Si ibu setiap hari mengikuti misa pagi, berdoa Malaikat Tuhan dengan khusyuk, bahkan setiap malam secara khusus meluangkan waktu untuk berdoa sebelum tidur. Doanya panjang dan lama. Melihatnya berdoa, aku menjadi sedih dan bertanya dalam hati, "Ya Tuhan, kepada seseorang seperti ini, mengapa tidak Kau berikan kebebasan dari segala penderitaannya itu?"
Tentu saja, seperti biasanya, Tuhan selalu menjawab doaku meski sering kali melalui cara-cara yang tak terbayangkan atau bahkan terpahami. Kali ini, Ia menjawab doaku dengan cara memberiku kesempatan untuk mengenal si ibu dengan lebih baik lagi. Aku terkejut ketika pada suatu malam ia berkata, "Saya sudah banyak berdoa bagi suami saya. Mengapa ia tak juga berubah? Apa lagi yang kurang dari doa saya?" Selain itu, setelah kucermati hidup kesehariannya, aku melihat jurang yang lebar antara doa dan hidupnya. Meskipun ia sangat tekun berdoa (dan ingin agar suaminya berubah), ia tak melakukan apapun untuk memperbaiki relasi dengan suaminya. Mereka menempati ruang tidur yang terpisah, saling tak bicara, bahkan si ibu tampak jelas tak lagi peduli pada kebutuhan-kebutuhan hidup suaminya; meskipun satu rumah, mereka berdua memiliki kehidupan yang terpisah.

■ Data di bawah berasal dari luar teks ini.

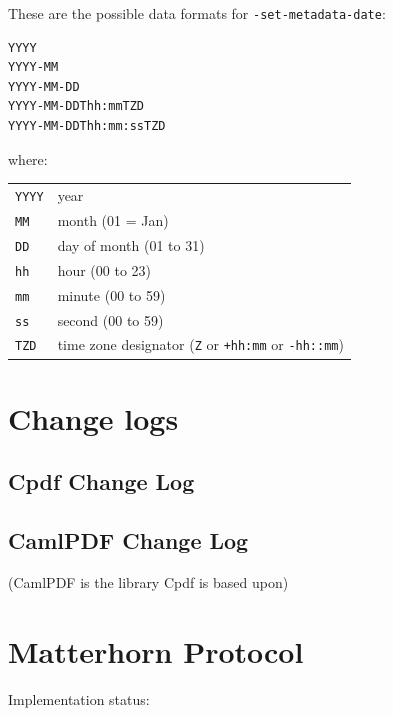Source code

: \documentclass{book}
\begin{document}
These are the possible data formats for \texttt{-set-metadata-date}:

\begin{verbatim}
YYYY
YYYY-MM
YYYY-MM-DD
YYYY-MM-DDThh:mmTZD
YYYY-MM-DDThh:mm:ssTZD
\end{verbatim}

\noindent where:

\medskip
\begin{tabular}{ll}
\texttt{YYYY} & year \\
\texttt{MM} & month (01 = Jan)\\
\texttt{DD} & day of month (01 to 31)\\
\texttt{hh} & hour (00 to 23)\\
\texttt{mm} & minute (00 to 59)\\
\texttt{ss} & second (00 to 59)\\
\texttt{TZD} & time zone designator (\texttt{Z} or \texttt{+hh:mm} or \texttt{-hh::mm})
\end{tabular}
\pagestyle{fancy}

\vfill
\chapter{Change logs}\pagestyle{empty}

\section{Cpdf Change Log}
{\footnotesize\begin{alltt}

\end{alltt}}

\section{CamlPDF Change Log}
(CamlPDF is the library Cpdf is based upon)

{\footnotesize\begin{alltt}

\end{alltt}}

\chapter{Matterhorn Protocol}\pagestyle{empty}

Implementation status:
\end{document}
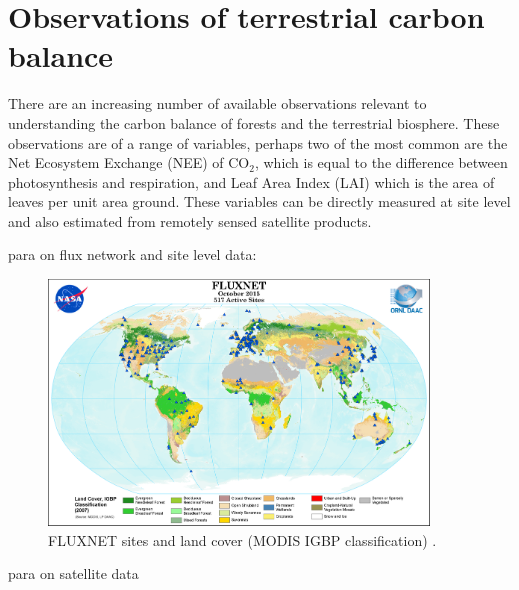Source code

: \documentclass[11pt]{article}
\begin{document}


\section{Observations of terrestrial carbon balance}

There are an increasing number of available observations relevant to understanding the carbon balance of forests and the terrestrial biosphere. These observations are of a range of variables, perhaps two of the most common are the Net Ecosystem Exchange (NEE) of CO\(_{2}\), which is equal to the difference between photosynthesis and respiration, and Leaf Area Index (LAI) which is the area of leaves per unit area ground. These variables can be directly measured at site level and also estimated from remotely sensed satellite products.

para on flux network and site level data:

\begin{figure}[ht]
    \centering
    \includegraphics[width=0.9\textwidth]{FluxNetworkMODIS_IGBP_10-2015.png}
    \caption{FLUXNET sites and land cover (MODIS IGBP classification) \citep{fluxnetsite2013}.}
    \label{fig:fluxnet_2015}
\end{figure}

para on satellite data
\end{document}

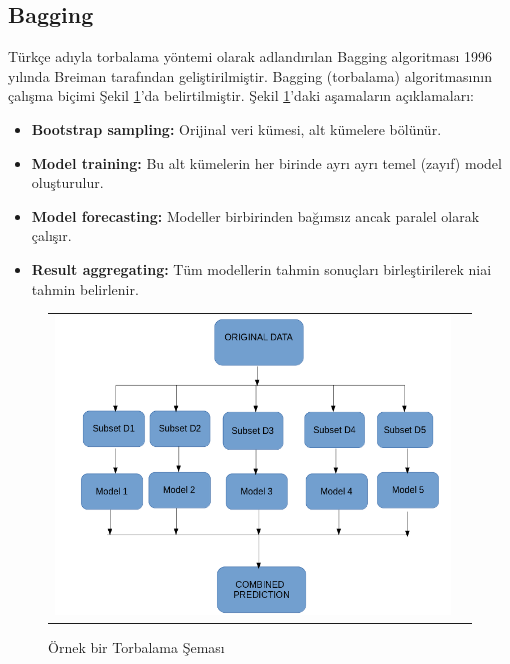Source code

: \documentclass[conference]{IEEEtran}
\begin{document}
\subsection{\textbf{Bagging}}
\quad Türkçe adıyla torbalama yöntemi olarak adlandırılan Bagging algoritması 1996 yılında Breiman tarafından geliştirilmiştir. Bagging (torbalama) algoritmasının çalışma biçimi Şekil \ref{fig:06}'da belirtilmiştir. Şekil \ref{fig:06}'daki aşamaların açıklamaları\cite{18}:

\begin{itemize}
\item \textbf{Bootstrap sampling:} Orijinal veri kümesi, alt kümelere bölünür.
\item \textbf{Model training:} Bu alt kümelerin her birinde ayrı ayrı temel (zayıf) model oluşturulur.
\item \textbf{Model forecasting:} Modeller birbirinden bağımsız ancak paralel olarak çalışır.
\item \textbf{Result aggregating:} Tüm modellerin tahmin sonuçları birleştirilerek niai tahmin belirlenir.
\end{itemize}

\begin{figure}[!h]
	\centering%
	\begin{center}
		\begin{tabular}{cc}%
			\includegraphics[scale=0.35]{pictures/pic_06.png}&%
		\end{tabular}%
	\end{center}
	\caption{Örnek bir Torbalama Şeması\cite{18}}%
	\label{fig:06}
\end{figure}
\newpage
\end{document}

Injil hari ini mengisahkan tentang seorang perempuan yang sembuh dari sakitnya setelah menjamah jubah Yesus. Perempuan itu yakin, bahwa hanya dengan menjamah jubah Yesus, sakitnya akan disembuhkan. Yesus pun berkata kepadanya, "Imanmu telah menyelamatkan engkau!" (lih. ayat 21-22).
Jika aku kaitkan Injil hari ini dengan kisah tentang seorang ibu di awal perenunganku tadi, aku mengibaratkan ibu itu sebagai perempuan yang melihat Yesus berlalu-lalang tapi tak juga menjamah-Nya, atau setidaknya, menjamah jubah-Nya. Memang, bukan hal yang mudah; menyadari bahwa penderitaan yang boleh kita alami adalah bagian dari rencana kasih-Nya untuk menyempurnakan kita. Sering kali, penderitaan melumpuhkan kita untuk berubah sesuai kemauan Yesus. Laksana seekor kupu-kupu yang menggeliat keluar dari kepompongnya, Yesus ingin agar kita dapat bergulat dengan hidup yang menyesakkan untuk meraih kebebasan yang sejati.
Perempuan yang bertahun-tahun menderita sakit itu telah menemukan kebebasan; bukan karena Yesus telah menyembuhkannya, akan tetapi karena ia dapat menyatukan penderitaannya itu dengan Yesus sendiri. Bukankah Yesus berkata, “Imanmu telah menyelamatkan engkau,” bukannya, “Aku telah menyembuhkan engkau”? Dengan iman sebagai dasar dari cara kita berpikir dan bertindak, segala persoalan hidup tak lagi membelenggu, melainkan justru mengantar kita kepada kebebasan yang sejati itu.
Tentang iman itu sendiri, ia tak boleh hanya berhenti pada doa. Relasi dengan Allah harus terus dijalin, relasi dengan diri sendiri harus diperdamaikan, demikian pula halnya relasi antar manusia harus terus disempurnakan. Bukankah itu inti dari 'mengasihi'? Dengan cara itulah iman dapat diwartakan dan kita sendiri menjadi saksi bagi iman yang menyelamatkan itu. Yesus bukanlah tukang sulap yang dapat menyembuhkan orang sakit dan membangkitkan orang mati. Yesus menunjukkan melalui mukjizat yang dibuat-Nya, bahwa dalam iman yang kuat kepada Allah, hidup kita akan diubah.